FlowMDM - Seamless Human Motion Composition with Blended Positional Encodings

Text-to-motion and multi-prompt motion-composition baseline integrated into the hftrainer Model Zoo. The runtime is self-contained under hftrainer.models.motion.flowmdm.network and does not import the original repository at inference time.

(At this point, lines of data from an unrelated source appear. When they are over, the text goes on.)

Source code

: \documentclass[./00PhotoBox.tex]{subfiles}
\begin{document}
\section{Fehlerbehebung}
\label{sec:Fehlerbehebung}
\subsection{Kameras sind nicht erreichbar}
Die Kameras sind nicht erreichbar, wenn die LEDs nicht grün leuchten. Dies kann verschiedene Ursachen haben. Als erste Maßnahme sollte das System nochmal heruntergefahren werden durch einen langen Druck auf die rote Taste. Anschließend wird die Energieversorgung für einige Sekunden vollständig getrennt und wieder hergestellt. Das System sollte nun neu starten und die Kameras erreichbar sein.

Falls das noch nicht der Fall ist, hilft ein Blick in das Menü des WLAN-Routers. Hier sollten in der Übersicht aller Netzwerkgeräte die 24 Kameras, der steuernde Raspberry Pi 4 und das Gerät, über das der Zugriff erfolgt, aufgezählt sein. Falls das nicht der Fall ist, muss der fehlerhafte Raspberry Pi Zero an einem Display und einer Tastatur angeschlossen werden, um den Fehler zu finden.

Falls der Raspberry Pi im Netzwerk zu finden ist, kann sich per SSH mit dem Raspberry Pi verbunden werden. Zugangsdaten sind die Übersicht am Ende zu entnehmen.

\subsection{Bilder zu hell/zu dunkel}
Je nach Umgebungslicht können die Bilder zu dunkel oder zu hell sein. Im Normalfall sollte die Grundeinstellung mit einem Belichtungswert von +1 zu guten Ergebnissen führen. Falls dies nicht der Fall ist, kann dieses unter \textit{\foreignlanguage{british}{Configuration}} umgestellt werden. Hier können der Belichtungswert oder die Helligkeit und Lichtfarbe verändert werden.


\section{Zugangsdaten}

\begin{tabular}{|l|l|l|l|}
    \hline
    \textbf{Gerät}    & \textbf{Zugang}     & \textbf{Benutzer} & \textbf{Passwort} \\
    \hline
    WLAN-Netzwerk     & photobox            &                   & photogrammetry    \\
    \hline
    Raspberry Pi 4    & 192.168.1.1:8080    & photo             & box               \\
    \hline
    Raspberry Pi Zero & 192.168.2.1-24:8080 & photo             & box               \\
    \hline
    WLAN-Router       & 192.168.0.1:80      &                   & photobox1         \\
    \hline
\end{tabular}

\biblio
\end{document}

Task	Text-to-Motion (T2M), sequential / multi-prompt T2M
Bundle / Pipeline	`FlowMDMBundle` / `FlowMDMPipeline`
Processed HF artifact	`ZeyuLing/hftrainer-flowmdm-humanml3d`
Motion representation	HumanML3D-263 (263-dim, 20 fps, 22 joints)
Model family	MDM-style diffusion with blended positional encodings
Paper	Seamless Human Motion Composition with Blended Positional Encodings, Barquero et al., CVPR 2024 - arXiv:2402.15509
Original code	https://github.com/BarqueroGerman/FlowMDM

Weights

Self-contained hftrainer artifact:

Artifact	Location	Contents	Status
FlowMDM HumanML3D	`ZeyuLing/hftrainer-flowmdm-humanml3d`	`model000500000.pt` + `args.json` + `Mean.npy` / `Std.npy` + `model_index.json`	public Hub artifact
local mirror	`checkpoints/baselines/flowmdm`	same layout	optional local cache

Use directly from the Hub:

from hftrainer.pipelines.flowmdm import FlowMDMPipeline

pipe = FlowMDMPipeline.from_pretrained(
    "ZeyuLing/hftrainer-flowmdm-humanml3d",
    device="cuda",
)
motions = pipe.infer_t2m(
    ["a person walks forward then sits down"],
    [120],
)  # list of (T, 263)

For a local mirror:

pipe = FlowMDMPipeline.from_pretrained("checkpoints/baselines/flowmdm", device="cuda")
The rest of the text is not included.